Переплетное дело меня понемногу увлекло. Да в конце концов все пропало, мастерскую сожгли. Наташа исчезла. Не знаю, как это произошло, что это могло быть. Вначале была надежда, что она вернется, что ей просто захотелось где-то пожить одной… Сбегают же подростки из дому. Потом возвращаются. Но увы.
И вот где завершилось это долгое путешествие из Петербурга в Париж и обратно.
Из Петербурга в Париж и обратно
Валя глубоко вздохнула и протянула:
— Дя-я-дечка-а…
— В Японии, — сказал Вася, — сбегают и взрослые. Если что-то не получается, работу потерял или нет перспектив, то и сбегают, прячутся, бомжуют.
И Вася задумчиво посмотрел на Валю.
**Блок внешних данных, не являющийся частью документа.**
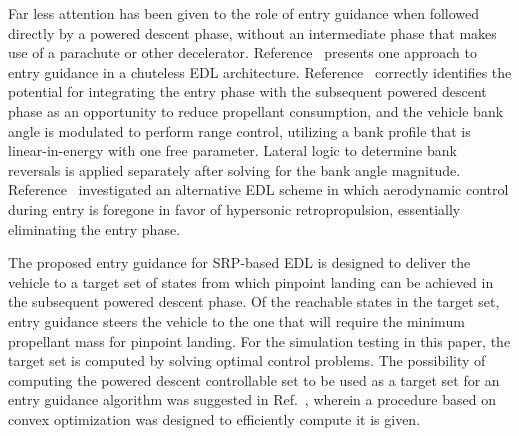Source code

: Far less attention has been given to the role of entry guidance when followed directly by a powered descent phase, without an intermediate phase that makes use of a parachute or other decelerator. Reference~\cite{LuAdaptiveEDL} presents one approach to entry guidance in a chuteless EDL architecture. Reference~\cite{LuAdaptiveEDL} correctly identifies the potential for integrating the entry phase with the subsequent powered descent phase as an opportunity to reduce propellant consumption, and the vehicle bank angle is modulated to perform range control, utilizing a bank profile that is linear-in-energy with one free parameter. Lateral logic to determine bank reversals is applied separately after solving for the bank angle magnitude. Reference~\cite{EDL_AllProp} investigated an alternative EDL scheme in which aerodynamic control during entry is foregone in favor of hypersonic retropropulsion, essentially eliminating the entry phase. 

The proposed entry guidance for SRP-based EDL is designed to deliver the vehicle to a target set of states from which pinpoint landing can be achieved in the subsequent powered descent phase. Of the reachable states in the target set, entry guidance steers the vehicle to the one that will require the minimum propellant mass for pinpoint landing. For the simulation testing in this paper, the target set is computed by solving optimal control problems. 
The possibility of computing the powered descent controllable set to be used as a target set for an entry guidance algorithm was suggested in Ref.~\cite{SRP_ControllableSets}, wherein a procedure based on convex optimization was designed to efficiently compute it is given.


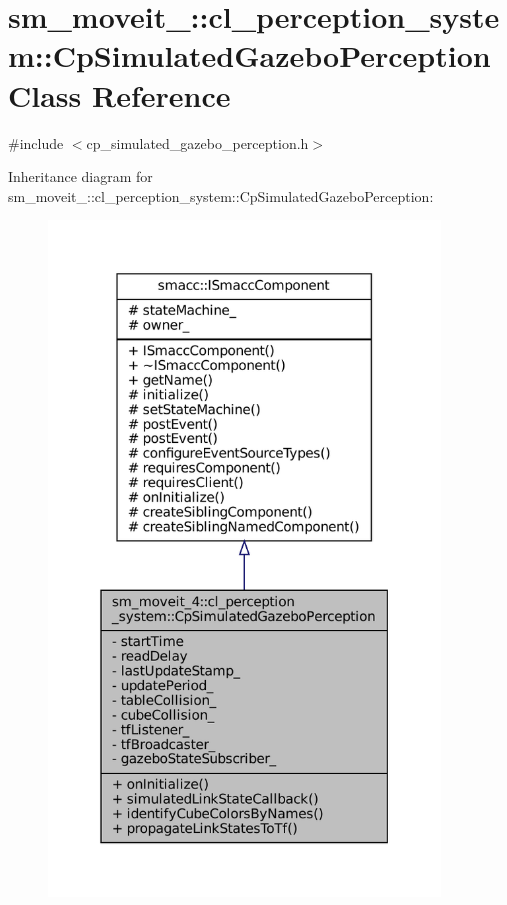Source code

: \hypertarget{classsm__moveit__4_1_1cl__perception__system_1_1CpSimulatedGazeboPerception}{}\section{sm\+\_\+moveit\+\_\+:\+:cl\+\_\+perception\+\_\+system\+:\+:Cp\+Simulated\+Gazebo\+Perception Class Reference}
\label{classsm__moveit__4_1_1cl__perception__system_1_1CpSimulatedGazeboPerception}


{\ttfamily \#include $<$cp\+\_\+simulated\+\_\+gazebo\+\_\+perception.\+h$>$}



Inheritance diagram for sm\+\_\+moveit\+\_\+:\+:cl\+\_\+perception\+\_\+system\+:\+:Cp\+Simulated\+Gazebo\+Perception\+:
\nopagebreak
\begin{figure}[H]
\begin{center}
\leavevmode
\includegraphics[width=295pt]{classsm__moveit__4_1_1cl__perception__system_1_1CpSimulatedGazeboPerception__inherit__graph}
\end{center}
\end{figure}


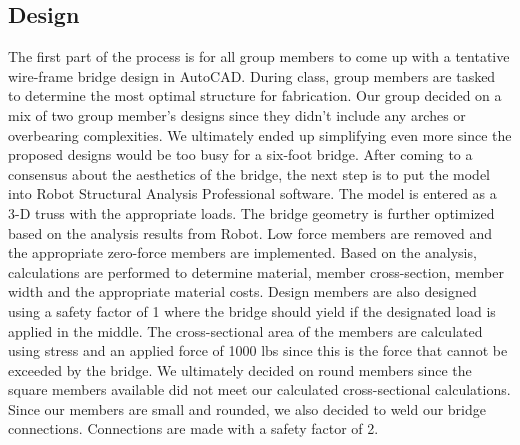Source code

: \documentclass{article}
\begin{document}
    \subsection{Design}
    \indent The first part of the process is for all group members to come up with a tentative wire-frame bridge design in AutoCAD. During class, group members are tasked to determine the most optimal structure for fabrication. Our group decided on a mix of two group member's designs since they didn't include any arches or overbearing complexities. We ultimately ended up simplifying even more since the proposed designs would be too busy for a six-foot bridge. After coming to a consensus about the aesthetics of the bridge, the next step is to put the model into Robot Structural Analysis Professional software. The model is entered as a 3-D truss with the appropriate loads. The bridge geometry is further optimized based on the analysis results from Robot. Low force members are removed and the appropriate zero-force members are implemented. Based on the analysis, calculations are performed to determine material, member cross-section, member width and the appropriate material costs. Design members are also designed using a safety factor of 1 where the bridge should yield if the designated load is applied in the middle. The cross-sectional area of the members are calculated using stress and an applied force of 1000 lbs since this is the force that cannot be exceeded by the bridge. We ultimately decided on round members since the square members available did not meet our calculated cross-sectional calculations. Since our members are small and rounded, we also decided to weld our bridge connections. Connections are made with a safety factor of 2.
\end{document}
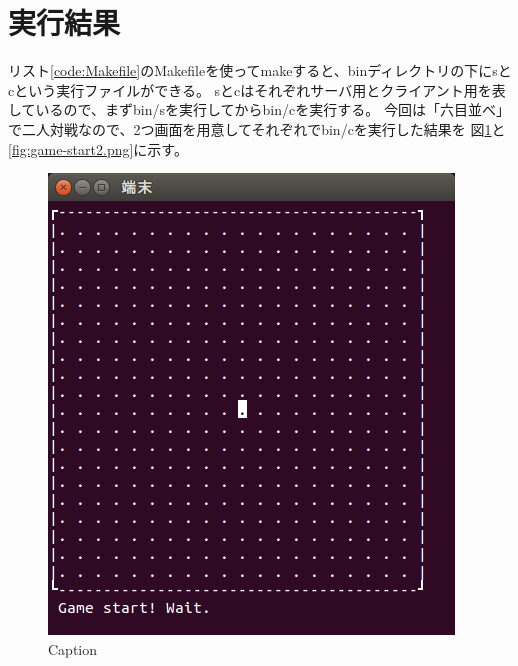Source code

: \documentclass[a4j, titlepage, 10pt]{jsarticle}
\begin{document}
\lstset{ numbers = left }



\section{実行結果}

リスト\ref{code:Makefile}のMakefileを使ってmakeすると、binディレクトリの下にsとcという実行ファイルができる。
sとcはそれぞれサーバ用とクライアント用を表しているので、まずbin/sを実行してからbin/cを実行する。
今回は「六目並べ」で二人対戦なので、2つ画面を用意してそれぞれでbin/cを実行した結果を
図\ref{fig:game-start1.png}と\ref{fig:game-start2.png}に示す。

\begin{figure}[H]
  \begin{minipage}{0.5\hsize}
    \centering
    \includegraphics[scale=0.5]{img/game-start1.png}
    \caption{Caption}
    \label{fig:game-start1.png}
  \end{minipage}
  \begin{minipage}{0.5\hsize}

\end{minipage}
\end{figure}
\end{document}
Она повела плечами, поправила волосы.
— Дядечка, — сказала Валя, — а как жа та художница-то?
Митрий Алексеевич развел руками.
— Не знаю.
— И ты не жалеешь? — спросила она.
Митрий Алексеевич молчал.
— Может и жалею, — наконец произнес он. — Но если все повторить, то поступил бы так же. Не бывает выбора без сожаления. Вегда будешь думать: а что мог бы увидеть, пойди по другой дороге?